Open Space 2.0 - Beyond the Dogma

Tree Fitzpatrick therese.fitzpatrick at gmail.com
Sat May 3 20:26:35 PDT 2008


On Wed, Apr 30, 2008 at 9:12 AM, Patricia Haines <
levelgreeninstitute at yahoo.com> wrote:

> Michael & Friends:
> I could use help assessing what worked and what didn't
> about the OS at this past weekend's GREEDNING THE ARTS
> Symposium in Ithaca.
>
> The audience was small but very knowledgeable, so the
> quality of conversation was very high - but they ended
> up NOT wanting to break into OS groups, rather wanted
> to stay together as one group. In retrospect that
> didn't work well, at least after the first hour.
>
> During this initial time we got some superb 'bullet'
> points down on newsprint. When we switched to action
> plans, however, the concept of focusing on ACTION
> didn't click - and we ended up on Saturday morning
> spinning wheels.
>
> A lot of solid next steps DID come out of the weekend,
> and enthusiasm is high for continuing to develop the
> project (project is ARTS AT THE HEART OF A SUSTAINABLE
> WORLD, global initiative to integrate the arts more
> visibly and pro-actively throughout the sustainability
> movement).
>
>  BUT - the plan has been to hold a series of OS-based
> gatherings at various places in the US, Europe, Asia
> and Africa, to make sure we give voice at the
> vision/planning table to the myriad perspectives,
> approaches, interests and needs that are out there.
>
> now I'm wondering if OS is the best way to go for this
> process.  The panel part  of this past weekend's
> program  - short presentations followed by discussion
> - was really great. But the small-group OS didn't work
> well - just made folks unfamiliar with the process
> confused and annoyed.
>
> Thoughts? thanks - Patricia Haines




I am going to share some of my thoughts with you but, before I do, I remind
you that you invited my thoughts.  I perceive an invitation for me to share
my thoughts.  I hope you do not perceive any challenge or disagreement in
what I say.  If I write a thought that is different from yours, well, that's
not criticism. At least not in my worldview. I use this protracted
disclaimer because there have been times in the past, on this list, when I
have offered my thoughts and people have, or so it seemed to me, attacked me
for thinking differently.  Over here in my worldview, I get to be me all the
time, even on listservs. And you get to be you.

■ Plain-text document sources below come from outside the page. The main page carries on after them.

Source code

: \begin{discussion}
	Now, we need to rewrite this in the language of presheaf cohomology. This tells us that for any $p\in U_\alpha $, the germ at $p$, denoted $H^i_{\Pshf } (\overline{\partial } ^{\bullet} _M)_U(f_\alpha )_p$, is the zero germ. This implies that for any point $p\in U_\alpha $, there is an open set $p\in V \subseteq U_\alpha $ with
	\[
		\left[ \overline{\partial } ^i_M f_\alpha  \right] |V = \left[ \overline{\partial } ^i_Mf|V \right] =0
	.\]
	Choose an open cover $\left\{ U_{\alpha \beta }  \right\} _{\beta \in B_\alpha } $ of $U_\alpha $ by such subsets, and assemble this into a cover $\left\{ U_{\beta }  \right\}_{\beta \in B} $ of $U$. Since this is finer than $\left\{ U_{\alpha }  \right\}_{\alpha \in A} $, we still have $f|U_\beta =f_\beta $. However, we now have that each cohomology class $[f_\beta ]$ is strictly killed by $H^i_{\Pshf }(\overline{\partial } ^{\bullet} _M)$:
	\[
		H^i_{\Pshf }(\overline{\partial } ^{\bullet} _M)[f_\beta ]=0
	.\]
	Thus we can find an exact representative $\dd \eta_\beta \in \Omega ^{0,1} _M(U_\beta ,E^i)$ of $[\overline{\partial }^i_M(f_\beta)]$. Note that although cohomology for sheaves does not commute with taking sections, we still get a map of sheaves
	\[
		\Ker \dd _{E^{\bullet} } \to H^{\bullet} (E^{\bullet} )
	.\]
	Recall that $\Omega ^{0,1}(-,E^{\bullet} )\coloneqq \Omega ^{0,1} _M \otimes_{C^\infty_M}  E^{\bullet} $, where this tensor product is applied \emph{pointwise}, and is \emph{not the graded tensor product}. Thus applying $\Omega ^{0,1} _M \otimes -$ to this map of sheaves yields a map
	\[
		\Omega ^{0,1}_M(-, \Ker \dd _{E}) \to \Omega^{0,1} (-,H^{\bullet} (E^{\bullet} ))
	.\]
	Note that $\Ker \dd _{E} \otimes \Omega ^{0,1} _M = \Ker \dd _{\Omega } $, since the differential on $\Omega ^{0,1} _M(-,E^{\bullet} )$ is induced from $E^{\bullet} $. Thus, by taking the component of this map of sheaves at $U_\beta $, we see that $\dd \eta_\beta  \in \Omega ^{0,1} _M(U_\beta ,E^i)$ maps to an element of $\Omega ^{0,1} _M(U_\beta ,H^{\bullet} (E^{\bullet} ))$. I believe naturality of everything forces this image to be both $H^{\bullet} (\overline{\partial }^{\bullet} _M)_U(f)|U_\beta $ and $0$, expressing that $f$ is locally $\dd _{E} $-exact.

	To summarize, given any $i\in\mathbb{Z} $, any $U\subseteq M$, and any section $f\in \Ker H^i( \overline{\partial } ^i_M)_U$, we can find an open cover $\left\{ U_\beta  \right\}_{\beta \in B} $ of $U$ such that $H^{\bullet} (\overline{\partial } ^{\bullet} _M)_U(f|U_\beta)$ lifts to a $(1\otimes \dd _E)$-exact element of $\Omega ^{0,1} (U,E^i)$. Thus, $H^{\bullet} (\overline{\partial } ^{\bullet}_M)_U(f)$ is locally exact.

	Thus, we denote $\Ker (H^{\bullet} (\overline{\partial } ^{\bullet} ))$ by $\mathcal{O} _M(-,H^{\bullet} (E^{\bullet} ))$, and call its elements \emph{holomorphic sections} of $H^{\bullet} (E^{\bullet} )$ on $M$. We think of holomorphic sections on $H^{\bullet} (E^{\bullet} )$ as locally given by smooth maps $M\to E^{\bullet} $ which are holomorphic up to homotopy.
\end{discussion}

It is not very valuable for me to critique your design. I don't know much
about your client or your goals for the series of meetings you envision.
But I can share with you some thoughts.

I venture to guess that if you had begun this event by convening a morning
circle, presenting the principles of open space and then operning the
marketplace, and then gone directly into os, you would have been much less
likely to find the group resisting going in to OS after "a series of
presentations and discussion".  To me, it sounds like you began the meeting
using a paradigm very different from OS and then you sought to, well, change
paradigms midstream.

Before I would abandon using OS for this project, I would experiment with
doing one whole meeting as straight OS.  Instead of keeping everyone
together for the short presentations, allow the people making those
ppresentations to offer the presentations in the market place. Then sit back
and hold space for the group, hold space that the right things will happen,
the right people will show up at the right presentations and discussions.

For me, the work of holding space for open space is inner work.  I think we
live in a world that believes in a materialistic reality (the things that
are real are the things we can discern with our physical senses) and we live
in a world that has believed, for a long time, that order needs to be
imposed from without.   I believe that all the really great process
facilitatoars, yes, even ones who do not consider OS as their primary
practice, well, I believe that their real work is not the design of the
event, it is not what you see when the facilitator gets up and announces the
principles and opens the marketplace.  The real work of facilitation is
inner work.

I don't know you, Patricia, so nothing I am writing is about you.  But I am
curious?  How did you feel during that meeting?

I ask that question because in my experience, when I 'feel' that cosmic
clockwork of self-organization working all around me as I hold space for an
event, those are usually the events that people later report were great.
When I don't 'feel' OS percolating in my being and all around me in the
meeting that surrounds me, those are the OS meetings that tend to feel a
little off, esp. to the clients/participants. I believe that the quality of
my inner work powerfully impacts the event.

I can look back and recall OS events that I have facilitated and that were
unsatisfying to the client and, usually, if I am being honest, the truth is
that I wasn't holding space very well.

I agree with Michael Herman's advice, to have a good think over all the
details, notice whatever you can and, as he suggests stay the course.  For
me, the most important details to have a good think about would be about my
inner experience while the event unfolded.